Description of Ellogon

Ellogon is a multi-lingual, cross-platform, general-purpose language engineering environment, developed in order to aid both researchers who are doing research in computational linguistics, as well as companies who produce and deliver language engineering systems. Ellogon as a language engineering platform offers an extensive set of facilities, including tools for processing and visualising textual/HTML/XML data and associated linguistic information, support for lexical resources (like creating and embedding lexicons), tools for creating annotated corpora, accessing databases, comparing annotated data, or transforming linguistic information into vectors for use with various machine learning algorithms.

During the last decade, a large number of software infrastructures aiming at facilitating R&D in the field of natural language processing have been presented. Some of these infrastructures, such as LT-NSL/LT-XML tools or GATE, have become extremely popular as they have been applied to a wide range of tasks by many institutions around the world.

Ellogon belongs to the category of referential or annotation based platforms, where the linguistic information is stored separately from the textual data, having references back to the original text. Based on the TIPSTER data model, Ellogon provides infrastructure for:

Ellogon Architecture

Ellogon can be used either as an NLP integrated development environment (IDE) or as a library that can be embedded to foreign applications. To achieve this, Ellogon proposes and implements a modular architecture with four independent subsystems:

[Ellogon Architecture Image]

Ellogon Data Model

Ellogon shares the same data model as the TIPSTER architecture. Due to this, it shares some basic features with other TIPSTER-based infrastructures, such as GATE. However, it also offers a large number of features that differentiate it from such infrastructures.

The central element for storing data in Ellogon is the Collection. A collection is a finite set of Documents. An Ellogon document consists of textual data as well as linguistic information about the textual data. This linguistic information is stored in the form of attributes and annotations.

An attribute associates a specific type of information with a typed value. An annotation associates arbitrary information (in the form of attributes) with portions of textual data. Each such portion, named span, consists of two character offsets denoting the start and the end characters of the portion, as measured from the first character of some textual data. Annotations typically consist of four elements:

[Ellogon Data Model Image]

Why to use Ellogon?

The motivation behind the development of Ellogon (which started in 1998) was the inadequacy of existing platforms to support, at that time, some essential properties, such as the ability to

Ellogon in its present form satisfies all of these requirements. As Ellogon is based on the TIPSTER architecture, it shares many basic properties with other TIPSTER-based infrastructures like GATE. However, Ellogon offers several important features that differentiate it from similar infrastructures:

Working with Ellogon

The users of Ellogon can be roughly classified in three major categories: computational linguists, language engineers and end users.

Ellogon Components

For most users of Ellogon, the central point of interest is the linguistic processing that can be carried out within it. Ellogon provides a generic framework where external components can be easily embedded. As Ellogon follows a modular paradigm, it utilises components of various types, with each type specialising in a specific processing task. A taxonomy of the currently defined component types are shown in the following figure:

[Ellogon Component Hierarchy Image]

The most important component type from the user’s point of view is of course the linguistic processing component, as natural language processors usually belong to this component type. These components (along with components of the machine-learning processing type) can be organised into Systems for performing some specific task. The tasks can range from basic linguistic tasks, such as part-of-speech tagging or parsing, to application level tasks, such as information extraction or machine translation.

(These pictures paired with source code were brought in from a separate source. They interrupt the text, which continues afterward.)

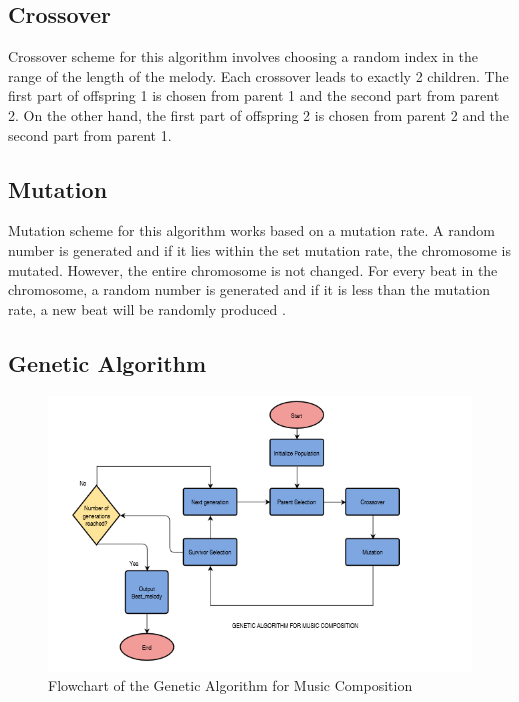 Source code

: \documentclass[conference]{IEEEtran}
\begin{document}
\subsection{Crossover}
Crossover scheme for this algorithm involves choosing a random index in the range of the length of the melody. Each crossover leads to exactly 2 children. The first part of offspring 1 is chosen from parent 1 and the second part from parent 2. On the other hand, the first part of offspring 2 is chosen from parent 2 and the second part from parent 1.

\subsection{Mutation}
Mutation scheme for this algorithm works based on a mutation rate. A random number is generated and if it lies within the set mutation rate, the chromosome is mutated. However, the entire chromosome is not changed. For every beat in the chromosome, a random number is generated and if it is less than the mutation rate, a new beat will be randomly produced \cite{b7}.

\subsection{Genetic Algorithm}

\begin{figure}
\includegraphics[width=10 cm, height= 10 cm ]{Flowchart.png}
\caption{ Flowchart of the Genetic Algorithm for Music Composition}
\label{flow}
\end{figure}
\end{document}
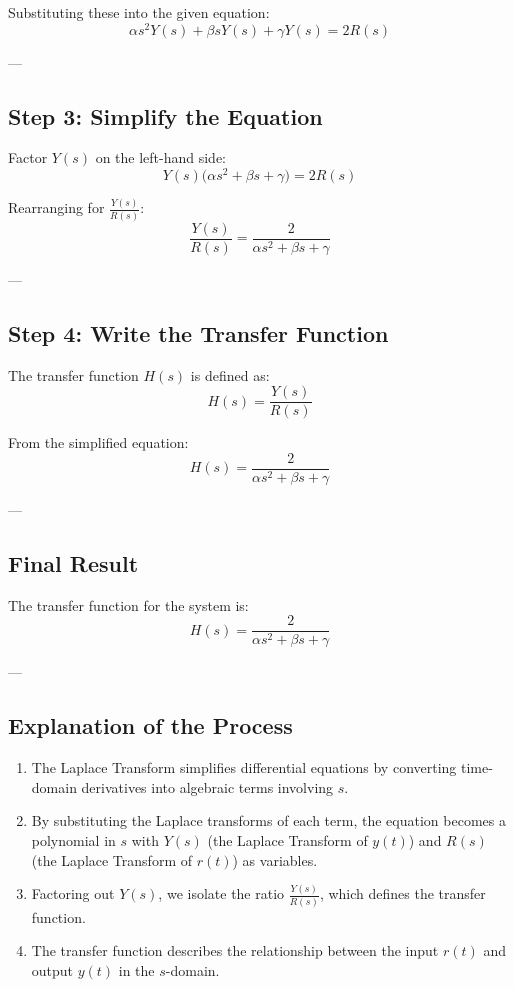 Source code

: \documentclass[12pt]{article}
\begin{document}
Substituting these into the given equation:
\[
\alpha s^2 Y(s) + \beta s Y(s) + \gamma Y(s) = 2R(s)
\]

---

\subsection*{Step 3: Simplify the Equation}

Factor \( Y(s) \) on the left-hand side:
\[
Y(s) \big( \alpha s^2 + \beta s + \gamma \big) = 2R(s)
\]

Rearranging for \( \frac{Y(s)}{R(s)} \):
\[
\frac{Y(s)}{R(s)} = \frac{2}{\alpha s^2 + \beta s + \gamma}
\]

---

\subsection*{Step 4: Write the Transfer Function}

The transfer function \( H(s) \) is defined as:
\[
H(s) = \frac{Y(s)}{R(s)}
\]

From the simplified equation:
\[
H(s) = \frac{2}{\alpha s^2 + \beta s + \gamma}
\]

---

\subsection*{Final Result}

The transfer function for the system is:
\[
H(s) = \frac{2}{\alpha s^2 + \beta s + \gamma}
\]

---

\subsection*{Explanation of the Process}

\begin{enumerate}
    \item The Laplace Transform simplifies differential equations by converting time-domain derivatives into algebraic terms involving \( s \).
    \item By substituting the Laplace transforms of each term, the equation becomes a polynomial in \( s \) with \( Y(s) \) (the Laplace Transform of \( y(t) \)) and \( R(s) \) (the Laplace Transform of \( r(t) \)) as variables.
    \item Factoring out \( Y(s) \), we isolate the ratio \( \frac{Y(s)}{R(s)} \), which defines the transfer function.
    \item The transfer function describes the relationship between the input \( r(t) \) and output \( y(t) \) in the \( s \)-domain.
\end{enumerate}
\end{document}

A linguistic processing component consists mainly of two parts. The first part is responsible for performing the desired linguistic processing while the main responsibility of the second component part is to interface the linguistic processing sub-component with Ellogon, through the provided API. Components can appear either as wrappers or as native components. Wrappers usually provide the needed code in order to interface an existing independent implementation of a linguistic processing tool to the Ellogon platform. Native components on the other hand are processing tools specifically designed for use within the Ellogon platform. Usually, in such components the two component parts cannot be easily identified or separated.

Each component is associated with metadata, which include a set of pre-conditions and a set of post-conditions among other information. Pre-conditions declare the linguistic information that must be present in a document before this specific component can be applied to it. Post-conditions describe the linguistic information that will be added in the document as a side effect of processing the document with this specific component. Ellogon uses these two sets in order to establish relations among the various components or to "undo" the results of a component application on a corpus.

Each component can also specify a set of parameters, as well as a set of viewers (components of type "visualisation component"). Parameters represent various runtime dependent options (such as the location of a file containing the grammar of a syntactic parser). They can be edited by the end user through the graphical interface and are given to the component every time it is executed. A component can also specify a set of predefined viewers, in order to present in a graphical way the linguistic information produced during the component execution. Examples of available viewers can been seen here and here.

Creating components can be easily done through the Ellogon GUI. Currently, Ellogon components can be developed in five languages, C/C++, Tcl, Java, Perl and Python. The Ellogon GUI offers a specialised dialog where the user can specify various parameters of the component he/she intends to create, including its pre/post-conditions. Then Ellogon creates the skeleton of the new component that will handle all the interaction with the Ellogon platform. If the language of the component is C/C++ or Java, proper Makefiles for compiling the component under Unix and Windows will also be created. Besides creating a skeleton, Ellogon tries to facilitate the development of the component by allowing the developer to edit the source code and reload the specific component into Ellogon from its GUI.